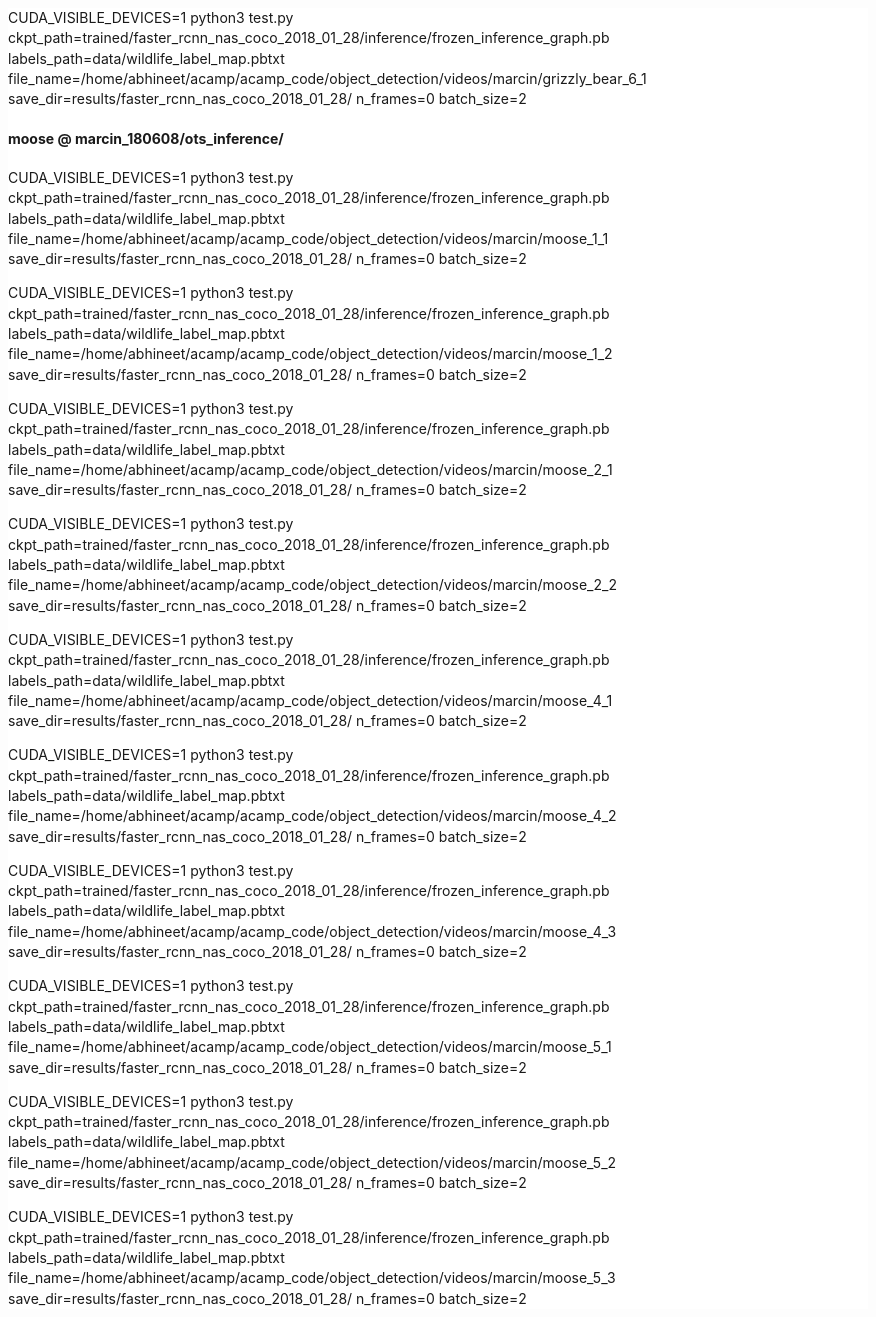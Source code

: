 CUDA_VISIBLE_DEVICES=1 python3 test.py ckpt_path=trained/faster_rcnn_nas_coco_2018_01_28/inference/frozen_inference_graph.pb labels_path=data/wildlife_label_map.pbtxt file_name=/home/abhineet/acamp/acamp_code/object_detection/videos/marcin/grizzly_bear_6_1 save_dir=results/faster_rcnn_nas_coco_2018_01_28/ n_frames=0 batch_size=2

<a id="moose___marcin_180608_ots_inference_"></a>
#### moose       @ marcin_180608/ots_inference/

CUDA_VISIBLE_DEVICES=1 python3 test.py ckpt_path=trained/faster_rcnn_nas_coco_2018_01_28/inference/frozen_inference_graph.pb labels_path=data/wildlife_label_map.pbtxt file_name=/home/abhineet/acamp/acamp_code/object_detection/videos/marcin/moose_1_1 save_dir=results/faster_rcnn_nas_coco_2018_01_28/ n_frames=0 batch_size=2

CUDA_VISIBLE_DEVICES=1 python3 test.py ckpt_path=trained/faster_rcnn_nas_coco_2018_01_28/inference/frozen_inference_graph.pb labels_path=data/wildlife_label_map.pbtxt file_name=/home/abhineet/acamp/acamp_code/object_detection/videos/marcin/moose_1_2 save_dir=results/faster_rcnn_nas_coco_2018_01_28/ n_frames=0 batch_size=2

CUDA_VISIBLE_DEVICES=1 python3 test.py ckpt_path=trained/faster_rcnn_nas_coco_2018_01_28/inference/frozen_inference_graph.pb labels_path=data/wildlife_label_map.pbtxt file_name=/home/abhineet/acamp/acamp_code/object_detection/videos/marcin/moose_2_1 save_dir=results/faster_rcnn_nas_coco_2018_01_28/ n_frames=0 batch_size=2

CUDA_VISIBLE_DEVICES=1 python3 test.py ckpt_path=trained/faster_rcnn_nas_coco_2018_01_28/inference/frozen_inference_graph.pb labels_path=data/wildlife_label_map.pbtxt file_name=/home/abhineet/acamp/acamp_code/object_detection/videos/marcin/moose_2_2 save_dir=results/faster_rcnn_nas_coco_2018_01_28/ n_frames=0 batch_size=2

CUDA_VISIBLE_DEVICES=1 python3 test.py ckpt_path=trained/faster_rcnn_nas_coco_2018_01_28/inference/frozen_inference_graph.pb labels_path=data/wildlife_label_map.pbtxt file_name=/home/abhineet/acamp/acamp_code/object_detection/videos/marcin/moose_4_1 save_dir=results/faster_rcnn_nas_coco_2018_01_28/ n_frames=0 batch_size=2

CUDA_VISIBLE_DEVICES=1 python3 test.py ckpt_path=trained/faster_rcnn_nas_coco_2018_01_28/inference/frozen_inference_graph.pb labels_path=data/wildlife_label_map.pbtxt file_name=/home/abhineet/acamp/acamp_code/object_detection/videos/marcin/moose_4_2 save_dir=results/faster_rcnn_nas_coco_2018_01_28/ n_frames=0 batch_size=2

CUDA_VISIBLE_DEVICES=1 python3 test.py ckpt_path=trained/faster_rcnn_nas_coco_2018_01_28/inference/frozen_inference_graph.pb labels_path=data/wildlife_label_map.pbtxt file_name=/home/abhineet/acamp/acamp_code/object_detection/videos/marcin/moose_4_3 save_dir=results/faster_rcnn_nas_coco_2018_01_28/ n_frames=0 batch_size=2

CUDA_VISIBLE_DEVICES=1 python3 test.py ckpt_path=trained/faster_rcnn_nas_coco_2018_01_28/inference/frozen_inference_graph.pb labels_path=data/wildlife_label_map.pbtxt file_name=/home/abhineet/acamp/acamp_code/object_detection/videos/marcin/moose_5_1 save_dir=results/faster_rcnn_nas_coco_2018_01_28/ n_frames=0 batch_size=2

CUDA_VISIBLE_DEVICES=1 python3 test.py ckpt_path=trained/faster_rcnn_nas_coco_2018_01_28/inference/frozen_inference_graph.pb labels_path=data/wildlife_label_map.pbtxt file_name=/home/abhineet/acamp/acamp_code/object_detection/videos/marcin/moose_5_2 save_dir=results/faster_rcnn_nas_coco_2018_01_28/ n_frames=0 batch_size=2

CUDA_VISIBLE_DEVICES=1 python3 test.py ckpt_path=trained/faster_rcnn_nas_coco_2018_01_28/inference/frozen_inference_graph.pb labels_path=data/wildlife_label_map.pbtxt file_name=/home/abhineet/acamp/acamp_code/object_detection/videos/marcin/moose_5_3 save_dir=results/faster_rcnn_nas_coco_2018_01_28/ n_frames=0 batch_size=2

___

> _Task details_
Give back the material above exactly, but without its images.

> _Solution for this problem_
Source code

: CUDA_VISIBLE_DEVICES=1 python3 test.py ckpt_path=trained/faster_rcnn_nas_coco_2018_01_28/inference/frozen_inference_graph.pb labels_path=data/wildlife_label_map.pbtxt file_name=/home/abhineet/acamp/acamp_code/object_detection/videos/marcin/grizzly_bear_6_1 save_dir=results/faster_rcnn_nas_coco_2018_01_28/ n_frames=0 batch_size=2

<a id="moose___marcin_180608_ots_inference_"></a>
#### moose       @ marcin_180608/ots_inference/

CUDA_VISIBLE_DEVICES=1 python3 test.py ckpt_path=trained/faster_rcnn_nas_coco_2018_01_28/inference/frozen_inference_graph.pb labels_path=data/wildlife_label_map.pbtxt file_name=/home/abhineet/acamp/acamp_code/object_detection/videos/marcin/moose_1_1 save_dir=results/faster_rcnn_nas_coco_2018_01_28/ n_frames=0 batch_size=2

CUDA_VISIBLE_DEVICES=1 python3 test.py ckpt_path=trained/faster_rcnn_nas_coco_2018_01_28/inference/frozen_inference_graph.pb labels_path=data/wildlife_label_map.pbtxt file_name=/home/abhineet/acamp/acamp_code/object_detection/videos/marcin/moose_1_2 save_dir=results/faster_rcnn_nas_coco_2018_01_28/ n_frames=0 batch_size=2

CUDA_VISIBLE_DEVICES=1 python3 test.py ckpt_path=trained/faster_rcnn_nas_coco_2018_01_28/inference/frozen_inference_graph.pb labels_path=data/wildlife_label_map.pbtxt file_name=/home/abhineet/acamp/acamp_code/object_detection/videos/marcin/moose_2_1 save_dir=results/faster_rcnn_nas_coco_2018_01_28/ n_frames=0 batch_size=2

CUDA_VISIBLE_DEVICES=1 python3 test.py ckpt_path=trained/faster_rcnn_nas_coco_2018_01_28/inference/frozen_inference_graph.pb labels_path=data/wildlife_label_map.pbtxt file_name=/home/abhineet/acamp/acamp_code/object_detection/videos/marcin/moose_2_2 save_dir=results/faster_rcnn_nas_coco_2018_01_28/ n_frames=0 batch_size=2

CUDA_VISIBLE_DEVICES=1 python3 test.py ckpt_path=trained/faster_rcnn_nas_coco_2018_01_28/inference/frozen_inference_graph.pb labels_path=data/wildlife_label_map.pbtxt file_name=/home/abhineet/acamp/acamp_code/object_detection/videos/marcin/moose_4_1 save_dir=results/faster_rcnn_nas_coco_2018_01_28/ n_frames=0 batch_size=2

CUDA_VISIBLE_DEVICES=1 python3 test.py ckpt_path=trained/faster_rcnn_nas_coco_2018_01_28/inference/frozen_inference_graph.pb labels_path=data/wildlife_label_map.pbtxt file_name=/home/abhineet/acamp/acamp_code/object_detection/videos/marcin/moose_4_2 save_dir=results/faster_rcnn_nas_coco_2018_01_28/ n_frames=0 batch_size=2

CUDA_VISIBLE_DEVICES=1 python3 test.py ckpt_path=trained/faster_rcnn_nas_coco_2018_01_28/inference/frozen_inference_graph.pb labels_path=data/wildlife_label_map.pbtxt file_name=/home/abhineet/acamp/acamp_code/object_detection/videos/marcin/moose_4_3 save_dir=results/faster_rcnn_nas_coco_2018_01_28/ n_frames=0 batch_size=2

CUDA_VISIBLE_DEVICES=1 python3 test.py ckpt_path=trained/faster_rcnn_nas_coco_2018_01_28/inference/frozen_inference_graph.pb labels_path=data/wildlife_label_map.pbtxt file_name=/home/abhineet/acamp/acamp_code/object_detection/videos/marcin/moose_5_1 save_dir=results/faster_rcnn_nas_coco_2018_01_28/ n_frames=0 batch_size=2

CUDA_VISIBLE_DEVICES=1 python3 test.py ckpt_path=trained/faster_rcnn_nas_coco_2018_01_28/inference/frozen_inference_graph.pb labels_path=data/wildlife_label_map.pbtxt file_name=/home/abhineet/acamp/acamp_code/object_detection/videos/marcin/moose_5_2 save_dir=results/faster_rcnn_nas_coco_2018_01_28/ n_frames=0 batch_size=2

CUDA_VISIBLE_DEVICES=1 python3 test.py ckpt_path=trained/faster_rcnn_nas_coco_2018_01_28/inference/frozen_inference_graph.pb labels_path=data/wildlife_label_map.pbtxt file_name=/home/abhineet/acamp/acamp_code/object_detection/videos/marcin/moose_5_3 save_dir=results/faster_rcnn_nas_coco_2018_01_28/ n_frames=0 batch_size=2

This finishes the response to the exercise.